De l’enquête statistique à laquelle il a participé initialement et qui était son point de départ, ne demeure finalement plus aucune trace… Peretz en a tiré des «impressions de voyage dans l’arrondissement de Tomaszow» en 1891, – qu’il intitule par la suite, Bilder fun a Provinzrayze/Tableaux d’un voyage en Province, sous l’influence de Heinrich Heine, le fameux auteur des Reisebilder. Cette œuvre est fondatrice pour Peretz : il a opté pour la langue du peuple juif, à laquelle il préférait jusque là l’hébreu ; c’est un choix décisif. Mais – plus important encore – ce récit marque chez lui une prise de conscience de la richesse de la tradition populaire, à laquelle il donnera voix dans son œuvre à venir.
L’enquête que mène Peretz est donc non-advenue. Quand lui, le Juif occidentalisé de Varsovie, redécouvre les petits shtetls de sa région d’origine, on le prend pour un étranger à plusieurs reprises. On l’appelle le daytsh (« l’Allemand» en yiddish), c’est à dire le Juif vêtu à la mode occidentale. Il est soupçonné d’être un fonctionnaire de l’administration tsariste… On va jusqu’à le prendre pour un hobereau polonais (porets) à cause de la grande moustache qu’il arbore. Beaucoup de Juifs fuient celui qu’ils voient, au premier abord, comme un étranger ou un représentant de l’administration tsariste crainte et honnie. Car au shtetl, la majeure partie des activités économiques sont informelles. Beaucoup craignent aussi que sa venue n’annonce une hausse des impôts, menace redoutable pour une population plongée dans la misère.
En outre, le principe même de l’enquête statistique se brise contre la mentalité du shtetl, qui ne vit pas selon les mêmes normes que le monde moderne qui se développe alors. Il est impossible de faire entrer cette réalité dans des registres chiffrés. Un homme à qui Peretz demande combien il a d’enfants lui répond ainsi :

«- Combien d’enfants ?
– Nu, mettons six !
– Mettons» ne convient pas. Il faut que je le sache de manière précise
– Eh bien, voyez-vous, c’est justement ce « de manière précise » qui manque de franchise ? Qu’avez-vous besoin de savoir de manière précise ? Qu’est-ce que cela cache? », p.133.

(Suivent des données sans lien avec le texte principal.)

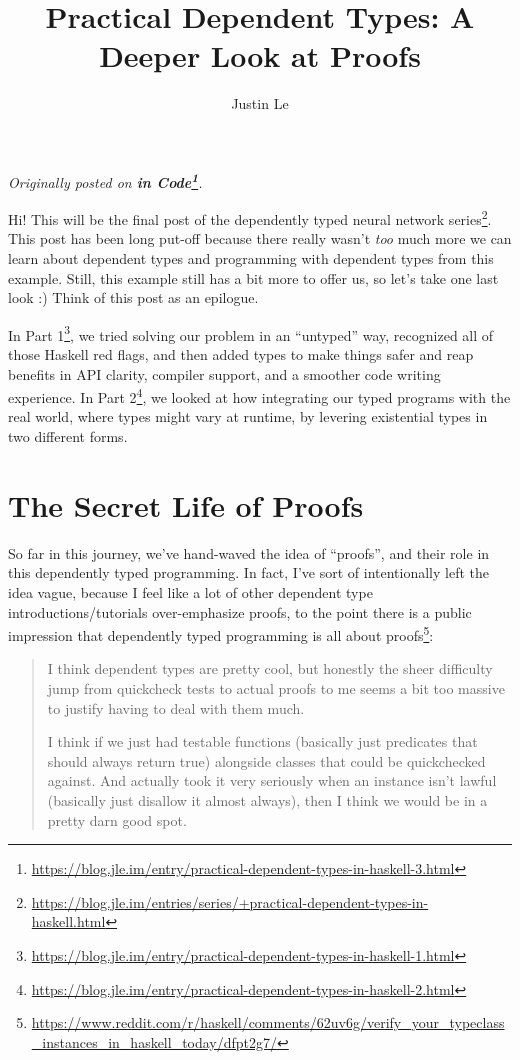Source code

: \documentclass[]{article}
\title{Practical Dependent Types: A Deeper Look at Proofs}
\author{Justin Le}
\renewcommand{\href}[2]{#2\footnote{\url{#1}}}
\begin{document}
\maketitle

\emph{Originally posted on
\textbf{\href{https://blog.jle.im/entry/practical-dependent-types-in-haskell-3.html}{in
Code}}.}

Hi! This will be the final post of the
\href{https://blog.jle.im/entries/series/+practical-dependent-types-in-haskell.html}{dependently
typed neural network series}. This post has been long put-off because there
really wasn't \emph{too} much more we can learn about dependent types and
programming with dependent types from this example. Still, this example still
has a bit more to offer us, so let's take one last look :) Think of this post as
an epilogue.

In
\href{https://blog.jle.im/entry/practical-dependent-types-in-haskell-1.html}{Part
1}, we tried solving our problem in an ``untyped'' way, recognized all of those
Haskell red flags, and then added types to make things safer and reap benefits
in API clarity, compiler support, and a smoother code writing experience. In
\href{https://blog.jle.im/entry/practical-dependent-types-in-haskell-2.html}{Part
2}, we looked at how integrating our typed programs with the real world, where
types might vary at runtime, by levering existential types in two different
forms.

\hypertarget{the-secret-life-of-proofs}{%
\section{The Secret Life of Proofs}\label{the-secret-life-of-proofs}}

So far in this journey, we've hand-waved the idea of ``proofs'', and their role
in this dependently typed programming. In fact, I've sort of intentionally left
the idea vague, because I feel like a lot of other dependent type
introductions/tutorials over-emphasize proofs, to the point there is a public
impression that
\href{https://www.reddit.com/r/haskell/comments/62uv6g/verify_your_typeclass_instances_in_haskell_today/dfpt2g7/}{dependently
typed programming is all about proofs}:

\begin{quote}
I think dependent types are pretty cool, but honestly the sheer difficulty jump
from quickcheck tests to actual proofs to me seems a bit too massive to justify
having to deal with them much.

I think if we just had testable functions (basically just predicates that should
always return true) alongside classes that could be quickchecked against. And
actually took it very seriously when an instance isn't lawful (basically just
disallow it almost always), then I think we would be in a pretty darn good spot.
\end{quote}
\end{document}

Le jeune garçon à l’avant-plan est le fils et futur successeur du Rebbe d’Aleksandrov/Photographie de Menachem Kipnis/Circa 1930

De plus, les paradigmes d’analyse de la pauvreté qui se développent alors, notamment l’approche marxiste, échouent à rendre compte de la misère du shtetl ; ici, au lieu de lutte des classes, il semble n’y avoir de rapport de force qu’entre la classe des miséreux et celle des faillis… Enfin, l’enquête statistique échoue devant l’ampleur de la misère que l’observateur découvre à chaque coin de rue. Tout au long du texte, Peretz exprime sa stupeur devant l’indigence des Juifs qu’il croise.
L’entreprise statistique est un échec, et Peretz en vient à l’admettre. Son récit s’écarte au fur et à mesure de son objet premier. S’il a bel et bien participé à la rédaction de cette enquête au côté d’autres enquêteurs, celle-ci, ironie du sort, ne sera pas publiée, mais censurée par le régime tsariste. Elle a aujourd’hui disparu. De cette enquête qui échoue, Peretz va cependant tirer un récit ou plutôt une série de vingt-deux tableaux, comme si la littérature était mieux à même que la statistique de dire la misère et l’exubérance du shtetl.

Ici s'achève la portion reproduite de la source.